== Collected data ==
——————————

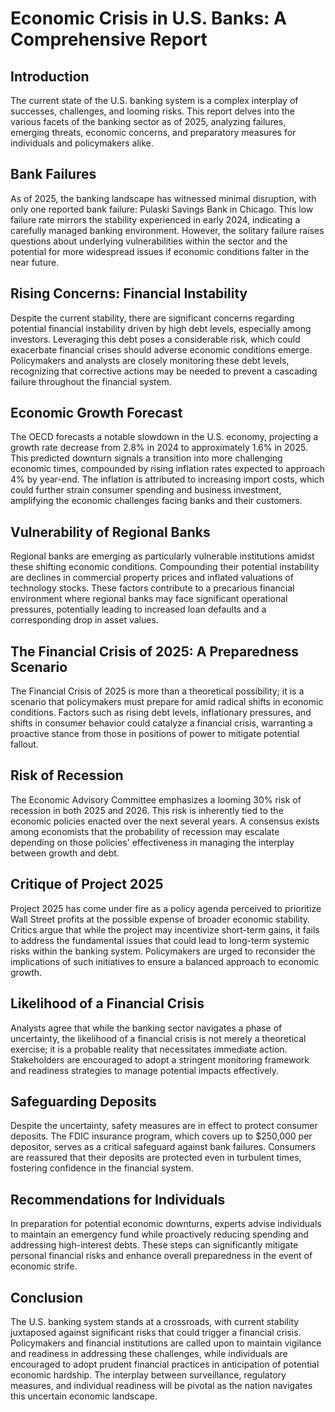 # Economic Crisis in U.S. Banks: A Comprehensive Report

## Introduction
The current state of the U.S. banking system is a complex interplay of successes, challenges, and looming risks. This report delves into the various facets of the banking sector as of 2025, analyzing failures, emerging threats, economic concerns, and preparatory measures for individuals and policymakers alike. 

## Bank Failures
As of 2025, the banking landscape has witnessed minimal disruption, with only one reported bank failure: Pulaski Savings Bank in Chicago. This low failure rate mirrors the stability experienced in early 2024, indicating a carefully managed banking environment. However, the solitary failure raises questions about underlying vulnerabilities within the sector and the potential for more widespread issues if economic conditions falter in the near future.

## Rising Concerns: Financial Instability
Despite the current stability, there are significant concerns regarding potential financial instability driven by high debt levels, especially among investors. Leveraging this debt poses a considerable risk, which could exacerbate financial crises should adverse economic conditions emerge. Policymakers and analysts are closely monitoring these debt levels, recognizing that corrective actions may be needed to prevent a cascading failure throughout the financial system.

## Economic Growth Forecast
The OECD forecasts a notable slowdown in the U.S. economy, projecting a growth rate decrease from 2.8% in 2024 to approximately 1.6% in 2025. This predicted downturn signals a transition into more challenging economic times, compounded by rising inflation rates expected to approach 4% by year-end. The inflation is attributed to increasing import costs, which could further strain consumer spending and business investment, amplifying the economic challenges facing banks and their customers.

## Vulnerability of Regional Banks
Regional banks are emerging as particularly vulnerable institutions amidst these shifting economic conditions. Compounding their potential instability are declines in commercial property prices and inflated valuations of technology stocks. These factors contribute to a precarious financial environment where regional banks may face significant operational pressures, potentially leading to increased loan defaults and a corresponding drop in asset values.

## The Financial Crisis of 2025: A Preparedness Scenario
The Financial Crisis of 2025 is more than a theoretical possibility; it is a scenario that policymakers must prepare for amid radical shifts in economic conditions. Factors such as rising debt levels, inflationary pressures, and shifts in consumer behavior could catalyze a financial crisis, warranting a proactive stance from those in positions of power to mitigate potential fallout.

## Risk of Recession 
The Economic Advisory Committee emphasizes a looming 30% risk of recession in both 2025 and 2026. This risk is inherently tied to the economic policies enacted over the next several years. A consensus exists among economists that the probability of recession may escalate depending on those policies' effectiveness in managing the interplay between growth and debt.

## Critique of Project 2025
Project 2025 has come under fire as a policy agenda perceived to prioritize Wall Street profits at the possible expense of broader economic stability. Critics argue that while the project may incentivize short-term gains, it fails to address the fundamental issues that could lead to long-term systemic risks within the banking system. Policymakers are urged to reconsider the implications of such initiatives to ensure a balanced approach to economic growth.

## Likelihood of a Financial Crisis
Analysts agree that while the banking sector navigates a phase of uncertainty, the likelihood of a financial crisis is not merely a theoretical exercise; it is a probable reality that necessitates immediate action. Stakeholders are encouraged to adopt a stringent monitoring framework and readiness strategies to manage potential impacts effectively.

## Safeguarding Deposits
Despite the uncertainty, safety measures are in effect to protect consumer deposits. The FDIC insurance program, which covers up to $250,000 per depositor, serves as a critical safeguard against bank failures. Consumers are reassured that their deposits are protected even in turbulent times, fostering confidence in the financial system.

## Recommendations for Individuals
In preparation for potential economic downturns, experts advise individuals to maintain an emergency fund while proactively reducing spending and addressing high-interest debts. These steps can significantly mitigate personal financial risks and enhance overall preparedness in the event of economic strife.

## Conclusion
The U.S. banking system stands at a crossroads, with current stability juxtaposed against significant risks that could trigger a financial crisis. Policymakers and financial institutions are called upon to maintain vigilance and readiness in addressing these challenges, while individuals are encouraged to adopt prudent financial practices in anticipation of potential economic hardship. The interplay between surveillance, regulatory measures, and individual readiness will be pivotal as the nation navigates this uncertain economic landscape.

——————————

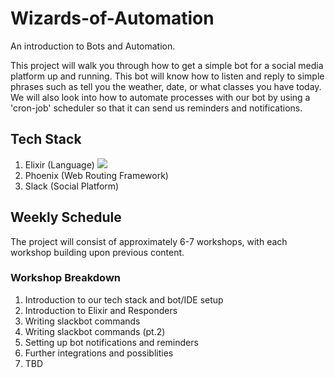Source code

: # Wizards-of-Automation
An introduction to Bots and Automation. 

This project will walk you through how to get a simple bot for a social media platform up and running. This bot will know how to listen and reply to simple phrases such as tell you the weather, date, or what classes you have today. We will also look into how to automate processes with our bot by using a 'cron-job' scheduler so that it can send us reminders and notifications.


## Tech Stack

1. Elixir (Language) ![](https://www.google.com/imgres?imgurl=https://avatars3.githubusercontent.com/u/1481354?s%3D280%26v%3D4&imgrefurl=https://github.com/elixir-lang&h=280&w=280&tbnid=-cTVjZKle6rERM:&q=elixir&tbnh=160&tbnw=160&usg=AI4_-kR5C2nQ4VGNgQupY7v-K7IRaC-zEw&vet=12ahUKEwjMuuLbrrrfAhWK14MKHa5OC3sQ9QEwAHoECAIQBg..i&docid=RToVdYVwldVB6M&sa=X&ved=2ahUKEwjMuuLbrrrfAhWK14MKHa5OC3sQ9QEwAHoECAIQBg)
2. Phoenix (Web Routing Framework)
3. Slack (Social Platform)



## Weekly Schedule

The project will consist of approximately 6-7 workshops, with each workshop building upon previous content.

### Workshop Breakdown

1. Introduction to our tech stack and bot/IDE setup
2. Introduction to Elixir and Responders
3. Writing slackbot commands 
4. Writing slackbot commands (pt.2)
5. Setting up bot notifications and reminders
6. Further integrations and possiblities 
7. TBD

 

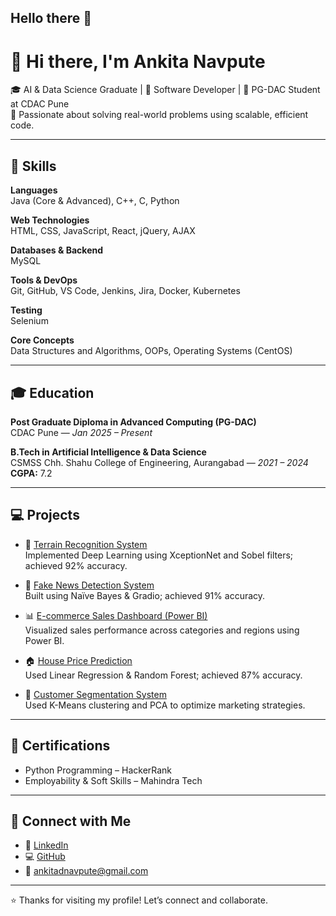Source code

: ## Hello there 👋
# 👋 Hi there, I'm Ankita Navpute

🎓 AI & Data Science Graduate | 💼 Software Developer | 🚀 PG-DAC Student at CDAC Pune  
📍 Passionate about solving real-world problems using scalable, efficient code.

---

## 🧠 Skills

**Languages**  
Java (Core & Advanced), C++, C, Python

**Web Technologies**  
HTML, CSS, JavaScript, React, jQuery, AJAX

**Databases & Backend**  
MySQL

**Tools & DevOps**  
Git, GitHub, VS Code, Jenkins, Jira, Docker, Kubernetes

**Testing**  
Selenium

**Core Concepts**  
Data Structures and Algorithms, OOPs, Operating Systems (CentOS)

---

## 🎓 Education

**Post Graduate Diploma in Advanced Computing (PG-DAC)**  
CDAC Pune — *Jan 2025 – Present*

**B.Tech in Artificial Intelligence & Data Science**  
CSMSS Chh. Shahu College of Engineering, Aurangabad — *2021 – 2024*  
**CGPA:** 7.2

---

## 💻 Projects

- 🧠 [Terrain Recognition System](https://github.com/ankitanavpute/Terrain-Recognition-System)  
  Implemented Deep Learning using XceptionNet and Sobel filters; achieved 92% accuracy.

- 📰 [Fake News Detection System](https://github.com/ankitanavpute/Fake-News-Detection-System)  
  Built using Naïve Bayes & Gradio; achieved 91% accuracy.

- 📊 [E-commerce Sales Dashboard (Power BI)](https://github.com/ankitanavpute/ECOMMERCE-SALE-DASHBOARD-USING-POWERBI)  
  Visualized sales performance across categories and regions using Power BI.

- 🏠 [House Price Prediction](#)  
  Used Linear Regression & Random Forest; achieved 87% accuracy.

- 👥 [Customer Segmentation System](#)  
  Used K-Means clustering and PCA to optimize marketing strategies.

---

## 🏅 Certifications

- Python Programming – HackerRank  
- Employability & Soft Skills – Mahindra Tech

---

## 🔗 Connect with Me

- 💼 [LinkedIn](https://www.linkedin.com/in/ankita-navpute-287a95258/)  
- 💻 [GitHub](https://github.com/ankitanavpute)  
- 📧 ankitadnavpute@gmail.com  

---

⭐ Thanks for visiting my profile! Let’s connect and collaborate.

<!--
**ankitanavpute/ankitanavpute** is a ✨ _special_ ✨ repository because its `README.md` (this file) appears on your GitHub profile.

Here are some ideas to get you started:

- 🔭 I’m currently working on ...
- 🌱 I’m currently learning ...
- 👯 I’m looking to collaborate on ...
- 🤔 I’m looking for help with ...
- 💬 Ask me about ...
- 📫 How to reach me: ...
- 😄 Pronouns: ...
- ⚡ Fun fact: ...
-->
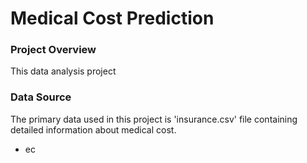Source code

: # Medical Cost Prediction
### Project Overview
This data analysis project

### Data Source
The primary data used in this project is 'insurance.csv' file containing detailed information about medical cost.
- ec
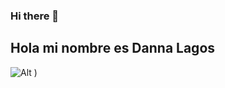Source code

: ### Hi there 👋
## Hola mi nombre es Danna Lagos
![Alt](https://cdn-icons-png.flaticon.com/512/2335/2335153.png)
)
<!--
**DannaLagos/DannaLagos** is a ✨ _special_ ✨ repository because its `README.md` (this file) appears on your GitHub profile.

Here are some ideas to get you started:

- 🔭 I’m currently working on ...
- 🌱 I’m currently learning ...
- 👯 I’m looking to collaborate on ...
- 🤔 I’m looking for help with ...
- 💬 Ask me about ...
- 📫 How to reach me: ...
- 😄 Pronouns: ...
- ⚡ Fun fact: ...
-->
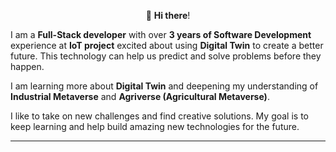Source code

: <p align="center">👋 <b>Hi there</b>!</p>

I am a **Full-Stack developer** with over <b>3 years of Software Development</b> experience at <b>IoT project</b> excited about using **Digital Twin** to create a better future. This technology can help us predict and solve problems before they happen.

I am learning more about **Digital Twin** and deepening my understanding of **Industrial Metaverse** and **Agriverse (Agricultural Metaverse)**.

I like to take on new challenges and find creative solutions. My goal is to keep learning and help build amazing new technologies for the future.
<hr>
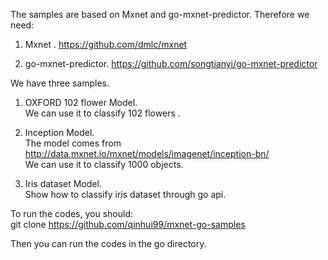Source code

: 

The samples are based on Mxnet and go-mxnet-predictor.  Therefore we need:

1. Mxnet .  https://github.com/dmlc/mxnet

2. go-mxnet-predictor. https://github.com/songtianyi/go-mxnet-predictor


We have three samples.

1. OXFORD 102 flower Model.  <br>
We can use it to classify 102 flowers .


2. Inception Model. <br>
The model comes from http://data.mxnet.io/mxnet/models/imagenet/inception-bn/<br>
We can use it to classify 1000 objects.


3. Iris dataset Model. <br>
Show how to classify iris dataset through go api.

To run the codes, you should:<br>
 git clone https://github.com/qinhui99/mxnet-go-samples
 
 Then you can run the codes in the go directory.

——————————

== TASK ITEM ==
In the entries above, restate word for word the lines between the one holding "We can use it to classify 1000 objects." and the one holding "Then you can", inclusive, and nothing besides.

== ANSWER SPACE ==
We can use it to classify 1000 objects.


3. Iris dataset Model. <br>
Show how to classify iris dataset through go api.

To run the codes, you should:<br>
 git clone https://github.com/qinhui99/mxnet-go-samples
 
 Then you can run the codes in the go directory.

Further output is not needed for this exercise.